The Idaho Chapter recently sent a letter (included below) to the US Fish and Wildlife Service applauding the expansion of access to wildlife refuges in Idaho as per Secretarial Order 3347 and the 2019 John D. Dingell Jr. Conservation, Management, and Recreation Act. This April, Secretary of the Interior David Bernhardt proposed the largest expansion in history of hunting and fishing access on national wildlife refuge lands across 2.3 million acres at 97 national wildlife refuges and 9 national fish hatcheries. Since the creation of the first National Wildlife Refuge by President Theodore Roosevelt at Pelican Island, Florida in 1903, hunters and anglers have been the leading voice for conserving these critical landscapes. Sportsmen-generated funds from the sale of Duck Stamps continue to enhance and expand our system of refuges.
Expanded hunting and fishing opportunities currently proposed in Idaho include:
Kootenai National Wildlife Refuge: Open snipe hunting for the first time and expand sport fishing to new acres.
Minidoka National Wildlife Refuge: Open crow, bobcat and deer hunting on new acres and expand existing migratory bird, upland game and big game hunting to new acres, and expand method of take for elk hunting to align with state regulations.
Deer Flat National Wildlife Refuge: Expand sport fishing to new acres.
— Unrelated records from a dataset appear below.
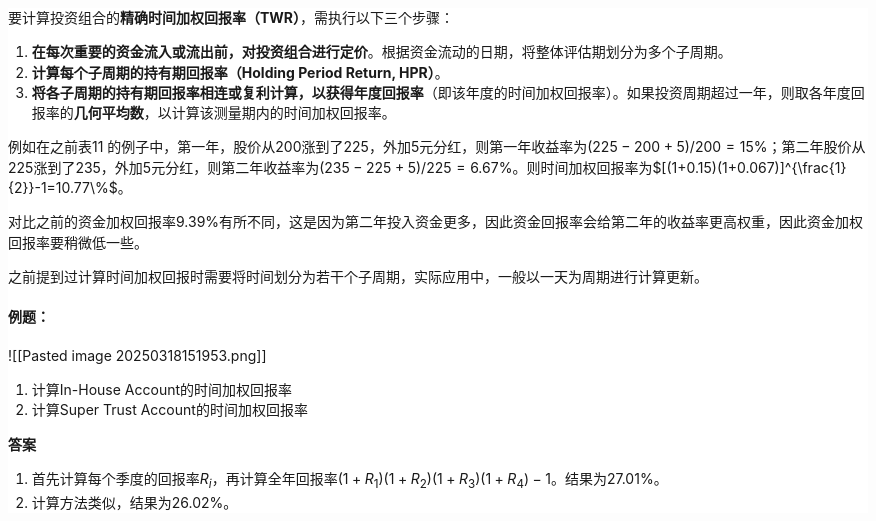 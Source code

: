 要计算投资组合的**精确时间加权回报率（TWR）**，需执行以下三个步骤：

1. **在每次重要的资金流入或流出前，对投资组合进行定价**。根据资金流动的日期，将整体评估期划分为多个子周期。
2. **计算每个子周期的持有期回报率（Holding Period Return, HPR）**。
3. **将各子周期的持有期回报率相连或复利计算，以获得年度回报率**（即该年度的时间加权回报率）。如果投资周期超过一年，则取各年度回报率的**几何平均数**，以计算该测量期内的时间加权回报率。

例如在之前表11 的例子中，第一年，股价从200涨到了225，外加5元分红，则第一年收益率为$(225-200+5)/200 = 15\%$；第二年股价从225涨到了235，外加5元分红，则第二年收益率为$(235-225+5)/225 = 6.67\%$。则时间加权回报率为$[(1+0.15)(1+0.067)]^{\frac{1}{2}}-1=10.77\%$。

对比之前的资金加权回报率9.39%有所不同，这是因为第二年投入资金更多，因此资金回报率会给第二年的收益率更高权重，因此资金加权回报率要稍微低一些。

之前提到过计算时间加权回报时需要将时间划分为若干个子周期，实际应用中，一般以一天为周期进行计算更新。

#### 例题：
  ![[Pasted image 20250318151953.png]]

1. 计算In-House Account的时间加权回报率
2. 计算Super Trust Account的时间加权回报率

**答案**

1. 首先计算每个季度的回报率$R_i$，再计算全年回报率$(1+R_1)(1+R_2)(1+R_3)(1+R_4)-1$。结果为27.01%。
2. 计算方法类似，结果为26.02%。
There are 6 National Wildlife Refuges in Idaho. The Idaho Department of Fish and Game has also recommended additional enhancements to access and opportunity at Camas, Bear Lake and Gray's Lake NWF for the inclusion in current or future plans for expansion. The Idaho chapter echoed the importance and timely implementation of these additional recommendations. The inclusion of these lands for public use will help contribute to the state's $7.8 billion outdoor recreation economy that creates 78,000 jobs and $447 million in tax revenue. Improving access and opportunity also opens the door for recruitment of new hunters and anglers, therefore adding to funding mechanisms for wildlife management and conservation.
You can review the proposed regulations and submit a comment here.
ID BHA Letter:
Regional Director, Pacific Region 1
U.S. Fish and Wildlife Service
911 NE 11th Avenue
Portland, Oregon 97232
RE: Idaho implementation of the 2019 John D. Dingell Conservation, Management and Recreation Act
On behalf of the Idaho chapter of Backcountry Hunters and Anglers, I appreciate the opportunity to provide comments on the U.S. Fish and Wildlife Service’s (USFWS) efforts to improve public access for hunting, fishing on Idaho’s National Wildlife Refuges (NWR) as per the 2019 John D. Dingell Conservation, Management and Recreation Act.
Backcountry Hunters & Anglers (BHA) is the voice for our wild public lands, waters and wildlife. We seek to ensure North America’s outdoor heritage of hunting and fishing in a natural setting through education and work on behalf of fish, wildlife and wild places. With more than 250,000 members and supporters and chapters in 45 states, two Canadian provinces and one territory, BHA is the fastest growing hunting and fishing organization in the country. In Idaho, over 2,100 public land and water advocates have officially joined our ranks as dues paying members.
Idaho BHA commends the efforts to implement Secretarial Order 3347 laid out in the 2020-2021 Station Specific Hunting and Fishing Proposed rule for National Wildlife Refuges, including the expansion of hunting and fishing opportunities on the Minidoka NWR, Kootenai NWR and Deer Flat NWA. We would also recommend the USFWS consider all of the proposals for expanded hunting, fishing and trapping opportunities that IDFG proposed in their March 11, 2020 letter in current and future implementation actions related to S.O. 3347. These additional recommendations improve public access, addresses wildlife conflicts with adjacent private landowners, increase opportunities for sportsmen and allow the department to effectively manage wildlife populations and achieve department goals.
Access, or lack thereof, is the single biggest impediment to hunter recruitment and retention in this country. Increasing the available area for the public to access for hunting, fishing, trapping and shooting sports is critical to perpetuating our outdoor heritage for future generations, as well as maintaining and expanding our funding mechanisms for conservation.